For the same reason they're so useful on earth. You can cover a larger area with a smaller number of satellites. Furthermore, a nonsychronous satellite requires the ground station to track a rapidly moving body...or else to broadcast (and receive) a far more powerful signal.

Certainly still possible, but you're talking about a much larger number of much higher power satellites. Much costlier. And again-- whats the point? You've already admitted such a system isn't needed on the moon...just to prove we can do it for some other planet?

> "Dont need synchronous orbits for that, they only need to be far enough away to see their "half" of the body"

I've explained this earlier. High lunar orbits are not stable, unless they're darkside only (which means they must be synchronous). The mass of the earth is 80 times that of the moon, meaning Terran gravity causes severe perturbations.

An orbit only a thousand or two km high would be stable, but that provides very little coverage. Remember, the moon is not perfectly smooth. Even on Earth, a satellite 35,000 km up is often occluded by terrain. Furthermore, the lower a satellite is, the faster it moves...complicating tracking tremendously.

> "yes we would need at least part of the system to be in place first before we start sending people"

No, you need no satellite whatsoever for a Nearside colony. They communicate directly with Earth.

> "2 for decent global surface coverage and polar orbital coverage, 3 for maximum"

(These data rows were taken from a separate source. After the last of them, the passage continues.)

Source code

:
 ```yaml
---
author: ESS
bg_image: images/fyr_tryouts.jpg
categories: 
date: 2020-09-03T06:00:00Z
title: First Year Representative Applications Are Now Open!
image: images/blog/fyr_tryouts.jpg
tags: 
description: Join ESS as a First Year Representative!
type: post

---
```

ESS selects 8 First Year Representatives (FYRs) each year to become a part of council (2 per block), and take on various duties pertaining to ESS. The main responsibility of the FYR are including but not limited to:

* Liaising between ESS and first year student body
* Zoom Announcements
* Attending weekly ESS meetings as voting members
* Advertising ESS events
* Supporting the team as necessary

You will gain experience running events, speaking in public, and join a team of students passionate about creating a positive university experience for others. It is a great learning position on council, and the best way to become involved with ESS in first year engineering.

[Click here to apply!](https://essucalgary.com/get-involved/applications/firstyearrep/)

Heh, no. Honestly, look up some basic orbital dynamics. Failing that, look up how many satellites the earth's GPS constellation requires (24, plus a few spares) which ARE at Geosynch height, and STILL don't provide perfect 100% global coverage, due to terrain occlusion. Hell, Sirius uses 3 satellites (also at geosynch height, though with a elliptical plane) just to cover the North American continent.